Cette demande, au demeurant sans fondement juridique, est critiquée par la société l’Estran qui estime qu’elle n’est pas recevable faute d’un lien suffisant avec la demande principale au visa de l’article 70 du code de procédure civile.
Or, la formulation même de la demande additionnelle, et non reconventionnelle comme l’indique par erreur l’intimée, au demeurant sans fondement juridique, montre effectivement qu’elle est sans aucun lien avec la prétention originaire tendant à faire constater l’inexistence d’une servitude.
La décision du tribunal rejetant ce chef de demande sera donc confirmée.
Sur la demande de dommages et intérêts formée par M. et Mme Y à l’encontre de M. C et de Mme E
Ils sollicitent réparation du dommage né du manquement des ex-époux C à leur obligation contractuelle d’information à l’égard de leur acquéreur sur le fondement de l’article 1382 du code civil.
Mme E oppose l’absence des trois éléments constitutifs de la responsabilité civile tandis que M. C invoque la propre faute des vendeurs les privant du droit de rechercher sa responsabilité et le caractère fantaisiste du préjudice allégué.
Pour engager la responsabilité délictuelle d’une personne physique il est nécessaire de rapporter la preuve de l’existence d’une faute, d’un préjudice et d’un lien de causalité entre la faute et le dommage.
En l’espèce les époux Y soutiennent que leur préjudice financier provient de l’échec de la vente de leur maison en raison de la contestation de la société l’Estran sur l’existence de la servitude et l’obligation de faire procéder aux travaux de suppression des canalisations et d’installation d’un nouveau système d’évacuation des eaux usées.
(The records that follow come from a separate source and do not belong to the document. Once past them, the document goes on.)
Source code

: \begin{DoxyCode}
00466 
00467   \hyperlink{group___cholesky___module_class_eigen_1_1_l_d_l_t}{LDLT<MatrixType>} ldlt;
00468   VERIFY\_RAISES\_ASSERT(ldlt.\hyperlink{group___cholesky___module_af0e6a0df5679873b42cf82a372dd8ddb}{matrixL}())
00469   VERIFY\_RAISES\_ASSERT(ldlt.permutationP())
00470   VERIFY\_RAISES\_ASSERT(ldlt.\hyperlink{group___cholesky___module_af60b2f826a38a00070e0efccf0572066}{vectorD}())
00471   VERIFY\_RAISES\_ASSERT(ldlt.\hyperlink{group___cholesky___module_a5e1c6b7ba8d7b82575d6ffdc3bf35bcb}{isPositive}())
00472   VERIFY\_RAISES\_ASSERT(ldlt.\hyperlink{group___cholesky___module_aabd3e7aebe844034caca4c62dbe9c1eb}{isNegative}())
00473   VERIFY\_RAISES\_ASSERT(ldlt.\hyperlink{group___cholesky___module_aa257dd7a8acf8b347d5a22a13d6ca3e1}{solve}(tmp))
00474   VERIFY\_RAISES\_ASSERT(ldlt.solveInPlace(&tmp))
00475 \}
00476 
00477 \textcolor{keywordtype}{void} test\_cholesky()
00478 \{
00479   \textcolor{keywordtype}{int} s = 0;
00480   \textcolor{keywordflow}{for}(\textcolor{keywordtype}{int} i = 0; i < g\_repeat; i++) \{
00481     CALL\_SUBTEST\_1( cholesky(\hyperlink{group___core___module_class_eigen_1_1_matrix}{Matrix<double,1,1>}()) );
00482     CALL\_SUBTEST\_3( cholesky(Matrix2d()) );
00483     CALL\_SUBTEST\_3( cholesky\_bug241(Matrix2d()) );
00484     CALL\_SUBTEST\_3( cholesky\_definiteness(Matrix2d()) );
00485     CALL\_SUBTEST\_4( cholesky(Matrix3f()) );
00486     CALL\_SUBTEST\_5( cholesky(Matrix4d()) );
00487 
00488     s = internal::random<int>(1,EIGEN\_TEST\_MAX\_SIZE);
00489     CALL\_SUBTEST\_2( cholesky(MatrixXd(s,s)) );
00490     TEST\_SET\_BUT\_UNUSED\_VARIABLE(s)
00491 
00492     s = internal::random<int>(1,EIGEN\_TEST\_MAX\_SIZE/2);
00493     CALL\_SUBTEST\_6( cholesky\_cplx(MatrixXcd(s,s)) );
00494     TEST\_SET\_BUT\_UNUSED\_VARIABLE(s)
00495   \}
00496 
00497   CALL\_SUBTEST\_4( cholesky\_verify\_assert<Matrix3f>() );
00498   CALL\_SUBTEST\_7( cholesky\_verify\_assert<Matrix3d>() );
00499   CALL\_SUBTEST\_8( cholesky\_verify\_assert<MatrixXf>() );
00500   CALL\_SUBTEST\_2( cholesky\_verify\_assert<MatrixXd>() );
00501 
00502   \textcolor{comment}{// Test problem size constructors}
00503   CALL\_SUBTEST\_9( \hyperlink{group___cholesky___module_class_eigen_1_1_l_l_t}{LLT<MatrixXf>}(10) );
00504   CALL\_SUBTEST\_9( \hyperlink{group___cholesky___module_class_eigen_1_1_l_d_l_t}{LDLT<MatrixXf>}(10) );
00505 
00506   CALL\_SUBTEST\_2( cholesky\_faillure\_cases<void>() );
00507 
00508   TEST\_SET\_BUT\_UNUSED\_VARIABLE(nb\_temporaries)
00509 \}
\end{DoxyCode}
Si l’on admet existence d’une faute contractuelle commise par les ex-époux C à l’égard de leur acquéreur, force est néanmoins de constater que le préjudice allégué par les appelants
n’est pas en relation causale directe avec cette faute puisque c’est en réalité le défaut de publication de la servitude, que seuls les époux Y avaient intérêt à effectuer puisqu’elle profite exclusivement au fond dont ils sont propriétaires, qui est la cause réelle de leur préjudice en ce qu’il les prive du droit de l’opposer aux tiers dont la société l’Estran.
La décision du premier juge sera donc confirmée sans qu’il soit utile d’examiner les autres moyens de défense surabondants.
Sur les autres demandes
La procédure initiée par les époux Y ne révèle aucune intention malicieuse si bien qu’elle ne peut être jugée abusive, comme le soutient à tort Mme E, ainsi que l’a jugé à bon droit le premier juge par une motivation que la cour adopte.
La somme allouée sur le fondement de l’article 700 du code de procédure civile intègre le coût éventuel des droits perçus par l’huissier instrumentaire en application de l’article 10 du décret du 12 décembre 1996 en cas d’exécution forcée de la décision, la décision du premier juge en ce qui concerne la demande de M. C sera donc confirmée.
PAR CES MOTIFS,
La cour,
Écarte des débats les conclusions signifiées le 16 septembre 2016 par Mme E
Rejette la demande de Mme E tendant à dire n’y avoir lieu à statuer en raison de l’exécution des travaux de raccordement direct faits par les appelants.
— confirme le jugement entrepris en toutes ses dispositions.
Y ajoutant
— condamne M. et Mme Y à verser à Mme E, à M. C et à la société l’Estran la somme de 2000 euros, chacun, sur le fondement de l’article 700 du code de procédure civile ;
— condamne M. et Mme Y aux entiers dépens lesquels pourront être recouvrés conformément aux dispositions de l’article 699 du code de procédure civile.
La présente décision a été signée par madame Z F G, présidente et par madame Nathalie Belingheri, greffier à laquelle la minute de la décision a été remise par le magistrat signataire.